その道の先から、何がが近づいてきている。
ガタゴトと音を立てている何か、車?にしてはエンジン音がしない。
そう考えているうちにもこちらに近づいてくる音。
そして聞こえてくる人の会話。シンは警戒して木の影に自分の体を潜めた。
「デュセールってこっちであってるよな?にしても長い道のりだ。まだ薄暗いうちに村を出たってのにもう昼時じゃないか」
「そうねぇ。ところであの街には色んな料理屋があるみたいよ?是非寄っていきましょう?」
「構わないがよ。あまり沢山飲み食いするなよ?今回は村開発の交渉に来たんだ。ただでさえお前はトイレが近いってのに、帰り道に何度もうんこ休憩されたもんじゃあ日が暮れちまう」
「あんたって本当にデリカシーのカケラもないわね。結婚前はあんなに優しくてチヤホヤしてくれたのに。あの方はどこに行ったんだい?」
「そっちこそあの引き締まった美ボディーはどこに行ったんだよ。打ち上げられたブロブフィッシュみたくタユンタユンじゃないか?えぇ?」
「ざけんじゃないわよッ!」
「いてぇぇ!」
シンは夫婦らしきその中年男女の会話を聞きながら馬車の荷台で揺られていた。
無銭乗車だ。
荷台の乗り心地は意外と悪い物ではない。積まれている牧草ロールがいいクッションとなった。
どうやらこの先にデュセールという街があるらしい。
この2人が色々な料理屋があると言っていることから、そこそこ大きな街なのだろう。
そこに着いたらどうしよう、うまくやれるだろうかという心配とともに、
自分は死んだのではなく、別の世界、『異世界』に来てしまったのだという考えが確かになるのを感じていた。
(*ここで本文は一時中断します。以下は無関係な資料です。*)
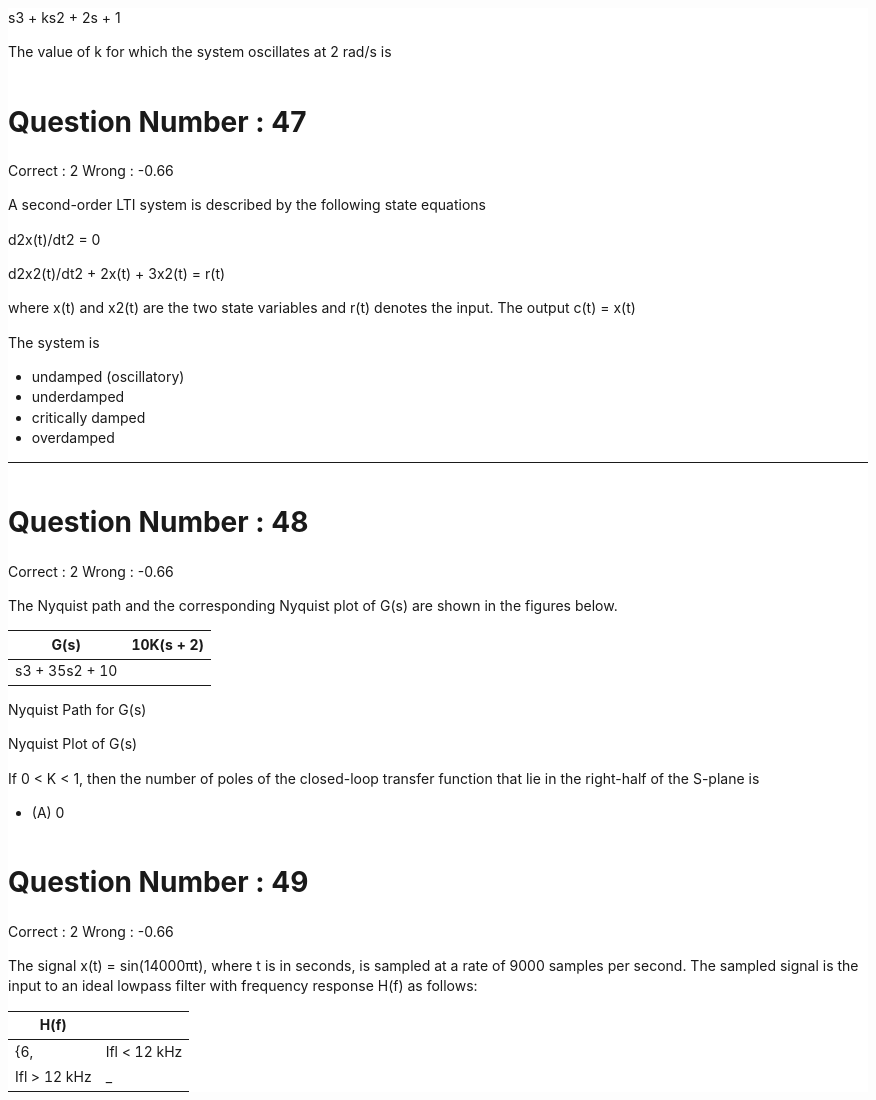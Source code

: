 s3 + ks2 + 2s + 1

The value of k for which the system oscillates at 2 rad/s is

# Question Number : 47

Correct : 2 Wrong : -0.66

A second-order LTI system is described by the following state equations

d2x(t)/dt2 = 0

d2x2(t)/dt2 + 2x(t) + 3x2(t) = r(t)

where x(t) and x2(t) are the two state variables and r(t) denotes the input. The output c(t) = x(t)

The system is

- undamped (oscillatory)
- underdamped
- critically damped
- overdamped
---
# Question Number : 48

Correct : 2 Wrong : -0.66

The Nyquist path and the corresponding Nyquist plot of G(s) are shown in the figures below.

|G(s)|10K(s + 2)|
|---|---|
|s3 + 35s2 + 10| |

Nyquist Path for G(s)

Nyquist Plot of G(s)

If 0 &lt; K &lt; 1, then the number of poles of the closed-loop transfer function that lie in the right-half of the S-plane is

- (A) 0

# Question Number : 49

Correct : 2 Wrong : -0.66

The signal x(t) = sin(14000πt), where t is in seconds, is sampled at a rate of 9000 samples per second. The sampled signal is the input to an ideal lowpass filter with frequency response H(f) as follows:

|H(f)| |
|---|---|
|{6,|Ifl &lt; 12 kHz|
|Ifl &gt; 12 kHz|_|
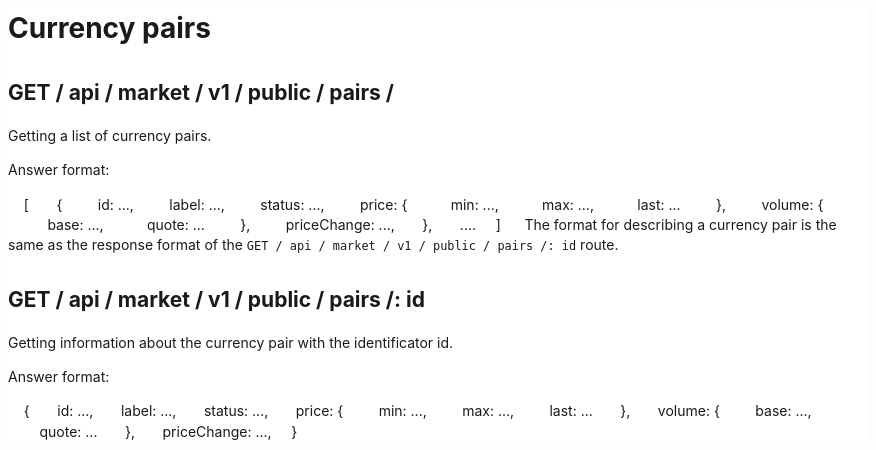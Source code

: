 # Currency pairs

## GET / api / market / v1 / public / pairs /

Getting a list of currency pairs.

Answer format:

    [
      {
        id: ...,
        label: ...,
        status: ...,
        price: {
          min: ...,
          max: ...,
          last: ...
        },
        volume: {
          base: ...,
          quote: ...
        },
        priceChange: ...,
      },
      ....
    ]
    
The format for describing a currency pair is the same as the response format of the `GET / api / market / v1 / public / pairs /: id` route.
    

## GET / api / market / v1 / public / pairs /: id

Getting information about the currency pair with the identificator id.

Answer format:

    {
      id: ...,
      label: ...,
      status: ...,
      price: {
        min: ...,
        max: ...,
        last: ...
      },
      volume: {
        base: ...,
        quote: ...
      },
      priceChange: ...,
    }
    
「ったく、いい加減その夫を叩く癖やめろってんだ。あの日でストレス溜まってるなら俵を好きなだけ殴らせてやるよ。その腹も多少は引っ込むだろ」
「あんたこそその憎たらしい減らず口やめないと帰ったらいい事してあげないんだからね」
「...お、おぉい、そりゃないよ?頼むから機嫌を治しておくれ。俺が悪かった」
「仕方ないわねもう。あなたったら」
「んほっ。こっちおいで子猫ちゃん?」
(おいおいやめてくれよ)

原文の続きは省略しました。